[Problem] Which lines of the data contain the string "Hole"? Copy every one.
START Material for this task
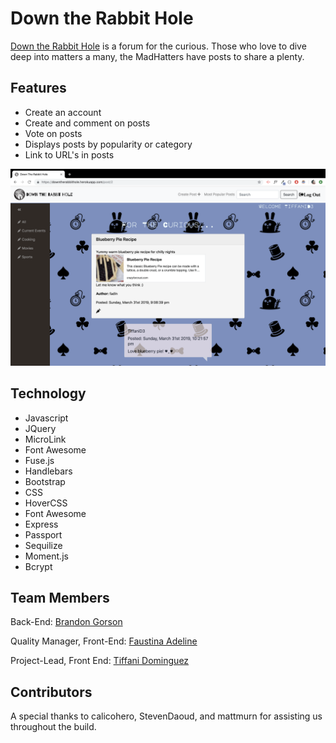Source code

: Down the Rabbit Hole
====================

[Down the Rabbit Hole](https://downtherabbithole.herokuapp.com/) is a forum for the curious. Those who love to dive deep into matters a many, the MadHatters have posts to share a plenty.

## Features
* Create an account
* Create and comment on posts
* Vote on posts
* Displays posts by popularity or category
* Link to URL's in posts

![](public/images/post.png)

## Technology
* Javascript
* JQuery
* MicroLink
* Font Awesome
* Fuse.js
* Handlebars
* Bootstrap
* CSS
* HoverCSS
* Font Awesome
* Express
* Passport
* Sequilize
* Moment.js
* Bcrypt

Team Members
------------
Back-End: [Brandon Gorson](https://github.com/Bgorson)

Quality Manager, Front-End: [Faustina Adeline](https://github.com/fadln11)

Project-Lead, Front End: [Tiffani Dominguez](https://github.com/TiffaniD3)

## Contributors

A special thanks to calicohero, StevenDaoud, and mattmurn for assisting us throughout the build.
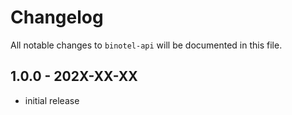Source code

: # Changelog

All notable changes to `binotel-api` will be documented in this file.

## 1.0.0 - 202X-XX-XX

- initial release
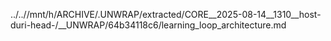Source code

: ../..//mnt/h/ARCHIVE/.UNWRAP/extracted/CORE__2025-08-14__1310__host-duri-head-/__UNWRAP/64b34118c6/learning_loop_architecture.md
END Material for this task
[Answer box]
: Down the Rabbit Hole
[Down the Rabbit Hole](https://downtherabbithole.herokuapp.com/) is a forum for the curious. Those who love to dive deep into matters a many, the MadHatters have posts to share a plenty.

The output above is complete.